Am 17.08.2013 14:40, schrieb Steffen Prohaska:
Previously, filtering more than 2GB through an external filter (see
test) failed on Mac OS X 10.8.4 (12E55) with:

     error: read from external filter cat failed
     error: cannot feed the input to external filter cat
     error: cat died of signal 13
     error: external filter cat failed 141
     error: external filter cat failed

The reason is that read() immediately returns with EINVAL if len >= 2GB.
I haven't found any information under which specific conditions this
occurs.  My suspicion is that it happens when reading from a pipe, while
reading from a standard file should always be fine.  I haven't tested
any other version of Mac OS X, though I'd expect that other versions are
affected as well.

The problem is fixed by always reading less than 2GB in xread().
xread() doesn't guarantee to read all the requested data at once, and
callers are expected to gracefully handle partial reads.  Slicing large
reads into 2GB pieces should not hurt practical performance.

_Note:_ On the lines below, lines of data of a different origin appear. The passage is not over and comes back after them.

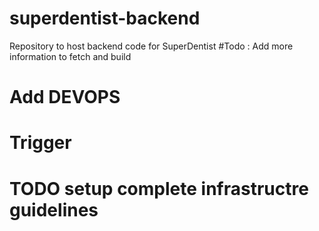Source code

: # superdentist-backend
Repository to host backend code for SuperDentist
#Todo : Add more information to fetch and build 
# Add DEVOPS
# Trigger
# TODO setup complete infrastructre guidelines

Signed-off-by: Steffen Prohaska <>
  t/ | 9 +++++++++
  wrapper.c             | 8 ++++++++
  2 files changed, 17 insertions(+)

diff --git a/t/ b/t/
index e50f0f7..aec1253 100755
--- a/t/
+++ b/t/
@@ -190,4 +190,13 @@ test_expect_success 'required filter clean failure' '
        test_must_fail git add test.fc

+test_expect_success 'filter large file' '
+       git config filter.largefile.smudge cat &&
+       git config filter.largefile.clean cat &&
+       dd if=/dev/zero of=2GB count=2097152 bs=1024 &&

We don't have /dev/zero on Windows. Even if we get a file slightly over 2GB, we can't handle it on Windows, and other 32bit architectures will very likely also be handicapped.

Finally, this test (if it remains in some form) should probably be protected by EXPENSIVE.

+       echo "/2GB filter=largefile" >.gitattributes &&

Drop the slash, please; it may confuse our bash on Windows (it doesn't currently because echo is a builtin, but better safe than sorry).

+       git add 2GB 2>err &&
+       ! grep -q "error" err

Executive summary: drop everything starting at "2>err".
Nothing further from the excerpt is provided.